1836. Wisconsin Territory. All Catalina has left is her little brother—Mama died years ago, and Papa was buried just yesterday. She and Jose Luis are alone now, in their ramshackle cabin on the edge of the Wisconsin wilderness, with the cold weather coming.
As Catalina sets plans to ensure their survival, a strange man appears—a man covered in bark, leaves growing from his head, and sap dripping from his eyes. Before Catalina can stop him, he scoops Jose Luis up and disappears. He leaves behind a strange bird with crimson wings. She can’t let this man—if that’s what he is—have her brother. With no idea where they’ve gone, she tracks the bird in hopes it will lead her to Jose Luis.
Along the way, she finds help from a young Paul Bunyan, whose life has also been changed by the Man of Sap. As they travel deeper into the Northwoods, they uncover more of the Man of Sap’s history and the connections he and Catalina share, ultimately learning her fate is deeply entwined with his—set in seeds planted long ago—and now, giving her the power to change his life or end it.
The cover of this book somehow suggested a totally different story to me. I kind of wish that it included some of the story elements or characters– Catalina with her strength and pride, and Paul with his axe. An apple tree, heavy with fruit.
At any rate, I loved the concept of this story from the beginning. Taking familiar American folklore and adding Faustian elements to it created a high-stakes story that felt like it was set in old America. I loved the magical elements and eeriness of the tale.
It’s called horror, and there are a few strange/scary moments.

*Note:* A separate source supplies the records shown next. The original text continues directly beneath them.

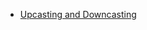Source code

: - [Upcasting and Downcasting](https://github.com/balasai45/winter-of-contributing/blob/8a6f5a10d9ad7d68e13cbabe45d83fe4d4fdca76/C_CPP/Fundamentals/Programming%20components,%20Structure%20&%20Keyword/Upcasting%20and%20Downcasting.md)
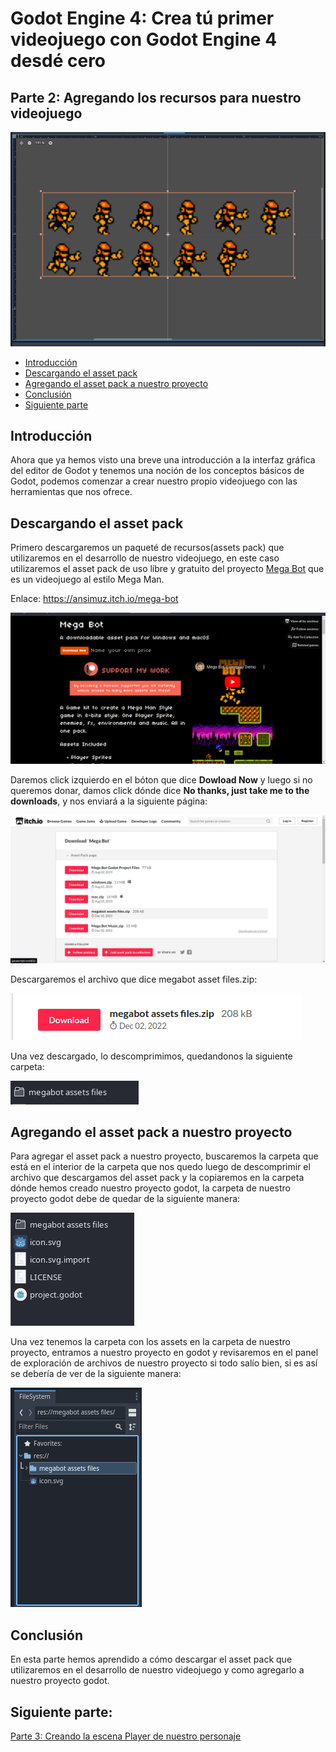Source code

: # Godot Engine 4: Crea tú primer videojuego con Godot Engine 4 desdé cero
## Parte 2: Agregando los recursos para nuestro videojuego

![viewport_zoom_slide](resources/viewport_zoom_slide.png)

- [Introducción](#introducción)
- [Descargando el asset pack](#descargando-el-asset-pack)
- [Agregando el asset pack a nuestro proyecto](#agregando-el-asset-pack-a-nuestro-proyecto)
- [Conclusión](#conclusión)
- [Siguiente parte](#siguiente-parte)

## Introducción
Ahora que ya hemos visto una breve una introducción a la interfaz gráfica del editor de Godot y tenemos una noción de los conceptos básicos de Godot, podemos comenzar a crear nuestro propio videojuego con las herramientas que nos ofrece. 

## Descargando el asset pack
Primero descargaremos un paqueté de recursos(assets pack) que utilizaremos en el desarrollo de nuestro videojuego, en este caso utilizaremos el asset pack de uso líbre y gratuito del proyecto [Mega Bot](https://ansimuz.itch.io/mega-bot) que es un videojuego al estilo Mega Man.

Enlace: https://ansimuz.itch.io/mega-bot

![megabot_asset_pack](resources/megabot_asset_pack.png)

Daremos click izquierdo en el bóton que dice **Dowload Now** y luego si no queremos donar, damos click dónde dice **No thanks, just take me to the downloads**, y nos enviará a la siguiente página: 

![megabot_asset_file_download_page](resources/megabot_asset_file_download_page.png)

Descargaremos el archivo que dice megabot asset files.zip: 

![asset_file_download](resources/asset_file_download.png)

Una vez descargado, lo descomprimimos, quedandonos la siguiente carpeta:

![megabot_asset_files_folder](resources/megabot_asset_files_folder.png)


## Agregando el asset pack a nuestro proyecto
Para agregar el asset pack a nuestro proyecto, buscaremos la carpeta que está en el interior de la carpeta que nos quedo luego de descomprimir el archivo que descargamos del asset pack y la copiaremos en la carpeta dónde hemos creado nuestro proyecto godot, la carpeta de nuestro proyecto godot debe de quedar de la siguiente manera:

![project_folder_after_copy](resources/project_folder_after_copy.png)

Una vez tenemos la carpeta con los assets en la carpeta de nuestro proyecto, entramos a nuestro proyecto en godot y revisaremos en el panel de exploración de archivos de nuestro proyecto si todo salío bien, si es así se debería de ver de la siguiente manera:

![check_project_folder_assets](resources/check_project_folder_assets.png)

## Conclusión
En esta parte hemos aprendido a cómo descargar el asset pack que utilizaremos en el desarrollo de nuestro videojuego y como agregarlo a nuestro proyecto godot.

## Siguiente parte:
[Parte 3: Creando la escena Player de nuestro personaje](articulo_4_3_escena_player_parte_1.md)

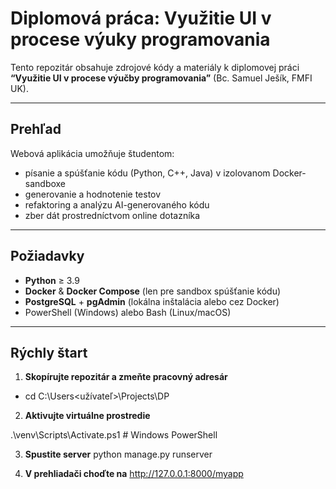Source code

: # Diplomová práca: Využitie UI v procese výuky programovania

Tento repozitár obsahuje zdrojové kódy a materiály k diplomovej práci **“Využitie UI v procese výučby programovania”** (Bc. Samuel Ješík, FMFI UK).

---

## Prehľad

Webová aplikácia umožňuje študentom:
- písanie a spúšťanie kódu (Python, C++, Java) v izolovanom Docker-sandboxe  
- generovanie a hodnotenie testov  
- refaktoring a analýzu AI-generovaného kódu  
- zber dát prostredníctvom online dotazníka  

---

## Požiadavky

- **Python** ≥ 3.9  
- **Docker** & **Docker Compose** (len pre sandbox spúšťanie kódu)  
- **PostgreSQL** + **pgAdmin** (lokálna inštalácia alebo cez Docker)  
- PowerShell (Windows) alebo Bash (Linux/macOS)  

---

## Rýchly štart

1. **Skopírujte repozitár a zmeňte pracovný adresár**  
  - cd C:\Users\<užívateľ>\Projects\DP
   
2. **Aktivujte virtuálne prostredie**

.\venv\Scripts\Activate.ps1   # Windows PowerShell

3. **Spustite server**
python manage.py runserver

4. **V prehliadači choďte na**
http://127.0.0.1:8000/myapp

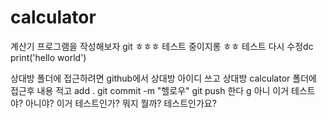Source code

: # calculator

계산기 프로그램을 작성해보자
git
ㅎㅎㅎ 테스트 중이지롱
ㅎㅎ 테스트
다시 수정dc
print('hello world')

상대방 폴더에 접근하려면 
github에서 상대방 아이디 쓰고 
상대방 calculator 폴더에 접근후
내용 적고  add .
git commit -m "헬로우"
git push 한다 
g
아니 이거 테스트야? 아니야? 이거 테스트인가? 뭐지 뭘까? 테스트인가요?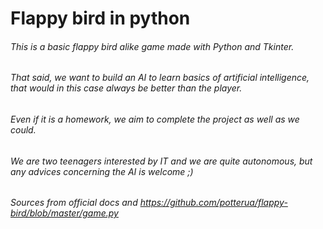 # **Flappy bird in python**

###### This is a basic flappy bird alike game made with Python and Tkinter.
###### That said, we want to build an AI to learn basics of artificial intelligence, that would in this case always be better than the player.

###### Even if it is a homework, we aim to complete the project as well as we could.
###### We are two teenagers interested by IT and we are quite autonomous, but any advices concerning the AI is welcome ;)

###### Sources from official docs and https://github.com/potterua/flappy-bird/blob/master/game.py
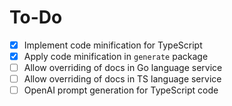 # To-Do

- [x] Implement code minification for TypeScript
- [x] Apply code minification in `generate` package
- [ ] Allow overriding of docs in Go language service
- [ ] Allow overriding of docs in TS language service
- [ ] OpenAI prompt generation for TypeScript code
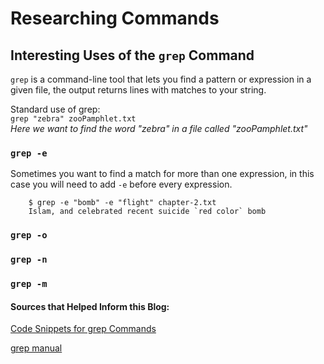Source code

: # Researching Commands
## Interesting Uses of the `grep` Command ##
`grep` is a command-line tool that lets you find a pattern or expression in a given file, the output returns lines with matches to your string.<br> 

Standard use of grep: <br>
`grep "zebra" zooPamphlet.txt` <br>
_Here we want to find the word "zebra" in a file called "zooPamphlet.txt"_ <br>

### `grep -e`
Sometimes you want to find a match for more than one expression, in this case you will need to add `-e` before every expression. 

        $ grep -e "bomb" -e "flight" chapter-2.txt
        Islam, and celebrated recent suicide `red color` bomb
    
    
### `grep -o`
### `grep -n`
### `grep -m`
#### Sources that Helped Inform this Blog:

[Code Snippets for grep Commands](https://www.makeuseof.com/grep-command-practical-examples/) <br>

[grep manual](https://ss64.com/bash/grep.html)

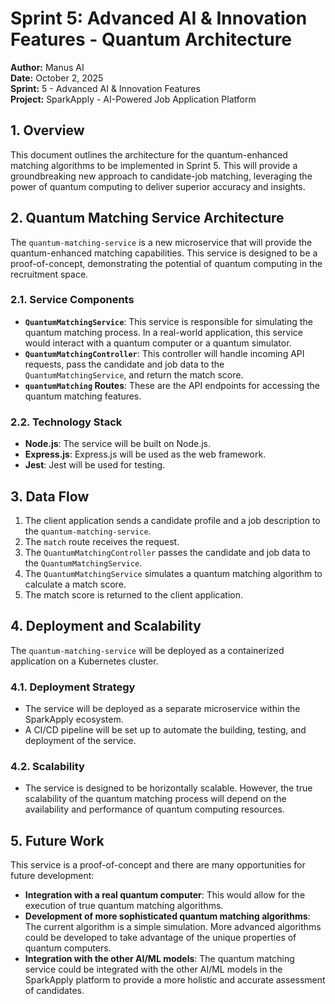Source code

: # Sprint 5: Advanced AI & Innovation Features - Quantum Architecture

**Author:** Manus AI  
**Date:** October 2, 2025  
**Sprint:** 5 - Advanced AI & Innovation Features  
**Project:** SparkApply - AI-Powered Job Application Platform

## 1. Overview

This document outlines the architecture for the quantum-enhanced matching algorithms to be implemented in Sprint 5. This will provide a groundbreaking new approach to candidate-job matching, leveraging the power of quantum computing to deliver superior accuracy and insights.

## 2. Quantum Matching Service Architecture

The `quantum-matching-service` is a new microservice that will provide the quantum-enhanced matching capabilities. This service is designed to be a proof-of-concept, demonstrating the potential of quantum computing in the recruitment space.

### 2.1. Service Components

- **`QuantumMatchingService`**: This service is responsible for simulating the quantum matching process. In a real-world application, this service would interact with a quantum computer or a quantum simulator.
- **`QuantumMatchingController`**: This controller will handle incoming API requests, pass the candidate and job data to the `QuantumMatchingService`, and return the match score.
- **`quantumMatching` Routes**: These are the API endpoints for accessing the quantum matching features.

### 2.2. Technology Stack

- **Node.js**: The service will be built on Node.js.
- **Express.js**: Express.js will be used as the web framework.
- **Jest**: Jest will be used for testing.

## 3. Data Flow

1. The client application sends a candidate profile and a job description to the `quantum-matching-service`.
2. The `match` route receives the request.
3. The `QuantumMatchingController` passes the candidate and job data to the `QuantumMatchingService`.
4. The `QuantumMatchingService` simulates a quantum matching algorithm to calculate a match score.
5. The match score is returned to the client application.

## 4. Deployment and Scalability

The `quantum-matching-service` will be deployed as a containerized application on a Kubernetes cluster.

### 4.1. Deployment Strategy

- The service will be deployed as a separate microservice within the SparkApply ecosystem.
- A CI/CD pipeline will be set up to automate the building, testing, and deployment of the service.

### 4.2. Scalability

- The service is designed to be horizontally scalable. However, the true scalability of the quantum matching process will depend on the availability and performance of quantum computing resources.

## 5. Future Work

This service is a proof-of-concept and there are many opportunities for future development:

- **Integration with a real quantum computer**: This would allow for the execution of true quantum matching algorithms.
- **Development of more sophisticated quantum matching algorithms**: The current algorithm is a simple simulation. More advanced algorithms could be developed to take advantage of the unique properties of quantum computers.
- **Integration with the other AI/ML models**: The quantum matching service could be integrated with the other AI/ML models in the SparkApply platform to provide a more holistic and accurate assessment of candidates.
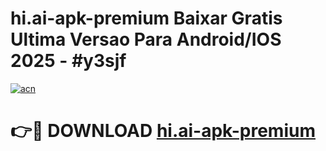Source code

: # hi.ai-apk-premium Baixar Gratis Ultima Versao Para Android/IOS 2025 - #y3sjf

[![acn](https://github.com/user-attachments/assets/0f9c940e-d8b0-45ae-aac7-cd30a18b3e1c)](https://app.mediaupload.pro/?title=hi.ai-apk-premium&ref=7F)

# 👉🔴 DOWNLOAD [hi.ai-apk-premium](https://app.mediaupload.pro/?title=hi.ai-apk-premium&ref=7F)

I thought on the whole that it was more eerie than terrifying.
I loved the characters in this book, from the story of John (Johnny Appleseed) and the curse he encounters to Catalina and her quest to rescue her missing brother. Paul Bunyan’s character was really cool, too. He almost had that folk hero too-good-to-be-real thing going on, but I liked the way the author layered his character so there was more to him than met the eye.
This is a fairly quick read at less than 250 pages, which is great for anyone looking for a shorter young adult fantasy novel. I think readers who enjoy creepy stories and historical fantasy or reimagined history will like this one a lot.
Recommended for Ages 14 up.
The main character and her brother are biracial: white and Mexican American.
Profanity/Crude Language Content
Mild profanity used very infrequently. In one scene, someone says something racist toward Catalina’s family.
Kissing between boy and girl.
One character is the devil in disguise. A man receives a curse that turns him into a tree-like person, with bark for skin and sap for tears. He must carry a heavy satchel of seeds that grow into trees that produce poisoned apples that seduce people into eating them.
Situations of peril and some scary imagery. Catalina witnesses someone’s death from poison. Brief battles include fatality.
Poisoned apples kill anyone who eats them.